Exercise description
Output the full listing below exactly as it reads, and skip anything that is a picture.

════════════════

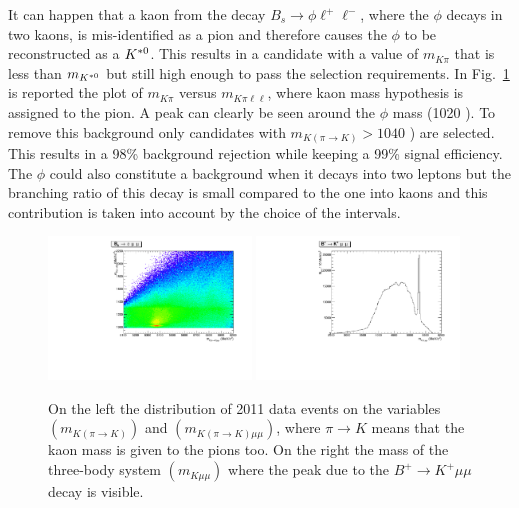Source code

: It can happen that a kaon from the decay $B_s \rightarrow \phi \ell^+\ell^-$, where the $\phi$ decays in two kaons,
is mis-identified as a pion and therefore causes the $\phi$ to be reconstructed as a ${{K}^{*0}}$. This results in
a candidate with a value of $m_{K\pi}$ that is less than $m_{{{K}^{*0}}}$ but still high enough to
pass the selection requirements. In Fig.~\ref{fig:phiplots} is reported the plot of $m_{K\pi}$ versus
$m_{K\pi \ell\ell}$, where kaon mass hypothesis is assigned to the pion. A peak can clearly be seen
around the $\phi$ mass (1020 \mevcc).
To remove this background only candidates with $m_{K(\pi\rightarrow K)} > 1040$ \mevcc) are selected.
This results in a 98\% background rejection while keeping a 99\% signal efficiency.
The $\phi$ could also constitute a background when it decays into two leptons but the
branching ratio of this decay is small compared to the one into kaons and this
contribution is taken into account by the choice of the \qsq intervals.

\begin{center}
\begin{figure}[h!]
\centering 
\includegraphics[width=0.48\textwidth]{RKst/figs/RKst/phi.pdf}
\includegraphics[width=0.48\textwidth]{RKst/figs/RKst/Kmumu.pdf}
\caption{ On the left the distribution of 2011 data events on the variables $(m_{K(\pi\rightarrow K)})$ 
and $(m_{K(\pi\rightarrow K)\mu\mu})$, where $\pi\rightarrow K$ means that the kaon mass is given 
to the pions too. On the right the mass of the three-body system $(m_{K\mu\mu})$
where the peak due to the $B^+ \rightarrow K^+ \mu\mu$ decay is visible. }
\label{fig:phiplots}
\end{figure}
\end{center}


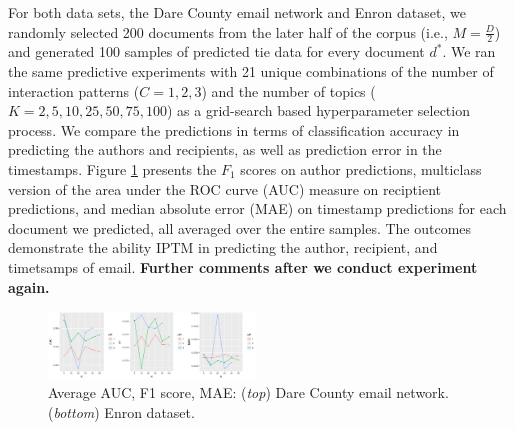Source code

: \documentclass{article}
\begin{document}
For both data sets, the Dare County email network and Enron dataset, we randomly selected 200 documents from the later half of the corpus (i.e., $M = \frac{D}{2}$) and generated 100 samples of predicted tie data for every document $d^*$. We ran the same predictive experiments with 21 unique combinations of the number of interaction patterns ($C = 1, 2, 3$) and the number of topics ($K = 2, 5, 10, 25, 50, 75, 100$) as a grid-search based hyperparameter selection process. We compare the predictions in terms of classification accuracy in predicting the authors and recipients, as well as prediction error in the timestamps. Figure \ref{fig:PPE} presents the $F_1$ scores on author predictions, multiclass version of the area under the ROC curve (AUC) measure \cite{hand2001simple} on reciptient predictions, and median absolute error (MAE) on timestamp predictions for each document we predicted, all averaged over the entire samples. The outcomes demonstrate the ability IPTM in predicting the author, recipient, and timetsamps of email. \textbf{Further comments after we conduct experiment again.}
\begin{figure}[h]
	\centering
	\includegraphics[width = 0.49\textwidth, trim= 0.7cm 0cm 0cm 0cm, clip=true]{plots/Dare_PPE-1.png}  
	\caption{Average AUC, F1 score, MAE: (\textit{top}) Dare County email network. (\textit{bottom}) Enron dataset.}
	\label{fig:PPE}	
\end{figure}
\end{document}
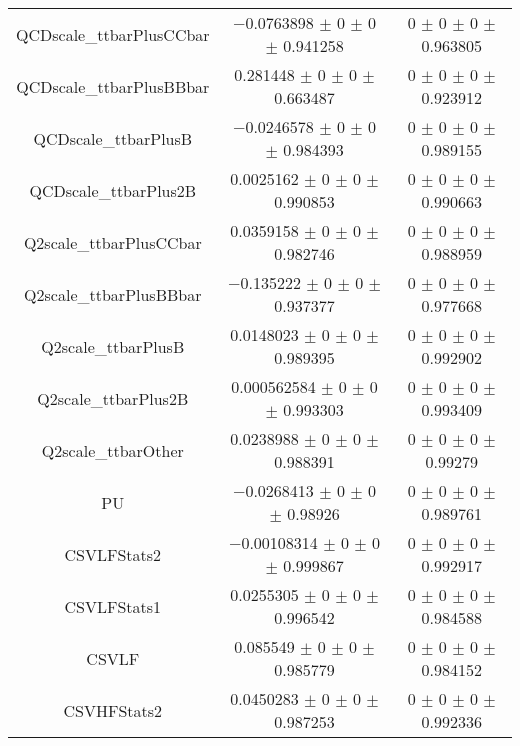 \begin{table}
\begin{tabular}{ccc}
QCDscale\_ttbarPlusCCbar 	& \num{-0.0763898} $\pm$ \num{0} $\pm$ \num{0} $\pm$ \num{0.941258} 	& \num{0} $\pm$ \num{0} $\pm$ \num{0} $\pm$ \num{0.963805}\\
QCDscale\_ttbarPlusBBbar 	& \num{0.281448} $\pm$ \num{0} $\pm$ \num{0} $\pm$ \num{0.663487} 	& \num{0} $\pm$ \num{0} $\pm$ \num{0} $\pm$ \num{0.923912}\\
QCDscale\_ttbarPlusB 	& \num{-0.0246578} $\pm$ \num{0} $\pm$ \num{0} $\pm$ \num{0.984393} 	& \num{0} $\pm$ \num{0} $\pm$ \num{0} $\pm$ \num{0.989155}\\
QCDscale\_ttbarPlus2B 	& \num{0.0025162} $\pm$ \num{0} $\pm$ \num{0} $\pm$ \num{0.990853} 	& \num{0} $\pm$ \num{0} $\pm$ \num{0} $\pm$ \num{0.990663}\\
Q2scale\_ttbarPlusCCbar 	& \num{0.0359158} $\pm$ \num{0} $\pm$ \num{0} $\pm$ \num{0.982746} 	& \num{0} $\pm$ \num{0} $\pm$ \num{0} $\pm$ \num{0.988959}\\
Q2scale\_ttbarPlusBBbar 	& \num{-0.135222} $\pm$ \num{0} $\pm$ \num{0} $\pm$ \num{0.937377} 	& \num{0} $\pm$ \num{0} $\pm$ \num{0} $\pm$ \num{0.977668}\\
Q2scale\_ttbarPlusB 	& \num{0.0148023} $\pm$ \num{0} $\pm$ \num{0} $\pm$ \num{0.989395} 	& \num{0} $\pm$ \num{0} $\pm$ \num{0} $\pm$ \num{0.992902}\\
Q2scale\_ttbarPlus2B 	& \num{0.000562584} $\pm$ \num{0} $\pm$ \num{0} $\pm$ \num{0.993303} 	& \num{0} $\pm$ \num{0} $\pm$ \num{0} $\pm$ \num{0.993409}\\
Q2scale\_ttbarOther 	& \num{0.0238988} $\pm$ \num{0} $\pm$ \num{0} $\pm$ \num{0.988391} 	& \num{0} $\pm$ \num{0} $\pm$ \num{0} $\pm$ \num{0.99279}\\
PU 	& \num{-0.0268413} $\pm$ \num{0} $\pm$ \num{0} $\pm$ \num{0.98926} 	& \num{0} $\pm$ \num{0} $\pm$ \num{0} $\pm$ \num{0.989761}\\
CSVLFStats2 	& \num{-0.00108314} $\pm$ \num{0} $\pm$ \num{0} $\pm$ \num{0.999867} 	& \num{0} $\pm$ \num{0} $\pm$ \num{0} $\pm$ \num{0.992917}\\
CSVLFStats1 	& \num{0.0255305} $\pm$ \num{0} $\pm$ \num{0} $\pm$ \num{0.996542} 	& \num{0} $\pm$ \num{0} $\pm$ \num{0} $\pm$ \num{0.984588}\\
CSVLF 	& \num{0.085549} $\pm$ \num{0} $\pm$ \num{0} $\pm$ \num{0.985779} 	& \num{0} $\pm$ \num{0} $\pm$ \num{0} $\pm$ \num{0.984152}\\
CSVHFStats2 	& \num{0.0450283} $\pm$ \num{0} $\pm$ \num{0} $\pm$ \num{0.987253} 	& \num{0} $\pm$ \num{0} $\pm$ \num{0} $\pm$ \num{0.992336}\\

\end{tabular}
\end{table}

════════════════

Task answer
Source code

: It can happen that a kaon from the decay $B_s \rightarrow \phi \ell^+\ell^-$, where the $\phi$ decays in two kaons,
is mis-identified as a pion and therefore causes the $\phi$ to be reconstructed as a ${{K}^{*0}}$. This results in
a candidate with a value of $m_{K\pi}$ that is less than $m_{{{K}^{*0}}}$ but still high enough to
pass the selection requirements. In Fig.~\ref{fig:phiplots} is reported the plot of $m_{K\pi}$ versus
$m_{K\pi \ell\ell}$, where kaon mass hypothesis is assigned to the pion. A peak can clearly be seen
around the $\phi$ mass (1020 \mevcc).
To remove this background only candidates with $m_{K(\pi\rightarrow K)} > 1040$ \mevcc) are selected.
This results in a 98\% background rejection while keeping a 99\% signal efficiency.
The $\phi$ could also constitute a background when it decays into two leptons but the
branching ratio of this decay is small compared to the one into kaons and this
contribution is taken into account by the choice of the \qsq intervals.

\begin{center}
\begin{figure}[h!]
\centering 
\includegraphics[width=0.48\textwidth]{RKst/figs/RKst/phi.pdf}
\includegraphics[width=0.48\textwidth]{RKst/figs/RKst/Kmumu.pdf}
\caption{ On the left the distribution of 2011 data events on the variables $(m_{K(\pi\rightarrow K)})$ 
and $(m_{K(\pi\rightarrow K)\mu\mu})$, where $\pi\rightarrow K$ means that the kaon mass is given 
to the pions too. On the right the mass of the three-body system $(m_{K\mu\mu})$
where the peak due to the $B^+ \rightarrow K^+ \mu\mu$ decay is visible. }
\label{fig:phiplots}
\end{figure}
\end{center}


Source code

: \documentclass{article}
\begin{document}
For both data sets, the Dare County email network and Enron dataset, we randomly selected 200 documents from the later half of the corpus (i.e., $M = \frac{D}{2}$) and generated 100 samples of predicted tie data for every document $d^*$. We ran the same predictive experiments with 21 unique combinations of the number of interaction patterns ($C = 1, 2, 3$) and the number of topics ($K = 2, 5, 10, 25, 50, 75, 100$) as a grid-search based hyperparameter selection process. We compare the predictions in terms of classification accuracy in predicting the authors and recipients, as well as prediction error in the timestamps. Figure \ref{fig:PPE} presents the $F_1$ scores on author predictions, multiclass version of the area under the ROC curve (AUC) measure \cite{hand2001simple} on reciptient predictions, and median absolute error (MAE) on timestamp predictions for each document we predicted, all averaged over the entire samples. The outcomes demonstrate the ability IPTM in predicting the author, recipient, and timetsamps of email. \textbf{Further comments after we conduct experiment again.}
\begin{figure}[h]
	\centering
	\includegraphics[width = 0.49\textwidth, trim= 0.7cm 0cm 0cm 0cm, clip=true]{plots/Dare_PPE-1.png}  
	\caption{Average AUC, F1 score, MAE: (\textit{top}) Dare County email network. (\textit{bottom}) Enron dataset.}
	\label{fig:PPE}	
\end{figure}
\end{document}
 \begin{table}
\begin{tabular}{ccc}
QCDscale\_ttbarPlusCCbar 	& \num{-0.0763898} $\pm$ \num{0} $\pm$ \num{0} $\pm$ \num{0.941258} 	& \num{0} $\pm$ \num{0} $\pm$ \num{0} $\pm$ \num{0.963805}\\
QCDscale\_ttbarPlusBBbar 	& \num{0.281448} $\pm$ \num{0} $\pm$ \num{0} $\pm$ \num{0.663487} 	& \num{0} $\pm$ \num{0} $\pm$ \num{0} $\pm$ \num{0.923912}\\
QCDscale\_ttbarPlusB 	& \num{-0.0246578} $\pm$ \num{0} $\pm$ \num{0} $\pm$ \num{0.984393} 	& \num{0} $\pm$ \num{0} $\pm$ \num{0} $\pm$ \num{0.989155}\\
QCDscale\_ttbarPlus2B 	& \num{0.0025162} $\pm$ \num{0} $\pm$ \num{0} $\pm$ \num{0.990853} 	& \num{0} $\pm$ \num{0} $\pm$ \num{0} $\pm$ \num{0.990663}\\
Q2scale\_ttbarPlusCCbar 	& \num{0.0359158} $\pm$ \num{0} $\pm$ \num{0} $\pm$ \num{0.982746} 	& \num{0} $\pm$ \num{0} $\pm$ \num{0} $\pm$ \num{0.988959}\\
Q2scale\_ttbarPlusBBbar 	& \num{-0.135222} $\pm$ \num{0} $\pm$ \num{0} $\pm$ \num{0.937377} 	& \num{0} $\pm$ \num{0} $\pm$ \num{0} $\pm$ \num{0.977668}\\
Q2scale\_ttbarPlusB 	& \num{0.0148023} $\pm$ \num{0} $\pm$ \num{0} $\pm$ \num{0.989395} 	& \num{0} $\pm$ \num{0} $\pm$ \num{0} $\pm$ \num{0.992902}\\
Q2scale\_ttbarPlus2B 	& \num{0.000562584} $\pm$ \num{0} $\pm$ \num{0} $\pm$ \num{0.993303} 	& \num{0} $\pm$ \num{0} $\pm$ \num{0} $\pm$ \num{0.993409}\\
Q2scale\_ttbarOther 	& \num{0.0238988} $\pm$ \num{0} $\pm$ \num{0} $\pm$ \num{0.988391} 	& \num{0} $\pm$ \num{0} $\pm$ \num{0} $\pm$ \num{0.99279}\\
PU 	& \num{-0.0268413} $\pm$ \num{0} $\pm$ \num{0} $\pm$ \num{0.98926} 	& \num{0} $\pm$ \num{0} $\pm$ \num{0} $\pm$ \num{0.989761}\\
CSVLFStats2 	& \num{-0.00108314} $\pm$ \num{0} $\pm$ \num{0} $\pm$ \num{0.999867} 	& \num{0} $\pm$ \num{0} $\pm$ \num{0} $\pm$ \num{0.992917}\\
CSVLFStats1 	& \num{0.0255305} $\pm$ \num{0} $\pm$ \num{0} $\pm$ \num{0.996542} 	& \num{0} $\pm$ \num{0} $\pm$ \num{0} $\pm$ \num{0.984588}\\
CSVLF 	& \num{0.085549} $\pm$ \num{0} $\pm$ \num{0} $\pm$ \num{0.985779} 	& \num{0} $\pm$ \num{0} $\pm$ \num{0} $\pm$ \num{0.984152}\\
CSVHFStats2 	& \num{0.0450283} $\pm$ \num{0} $\pm$ \num{0} $\pm$ \num{0.987253} 	& \num{0} $\pm$ \num{0} $\pm$ \num{0} $\pm$ \num{0.992336}\\

\end{tabular}
\end{table}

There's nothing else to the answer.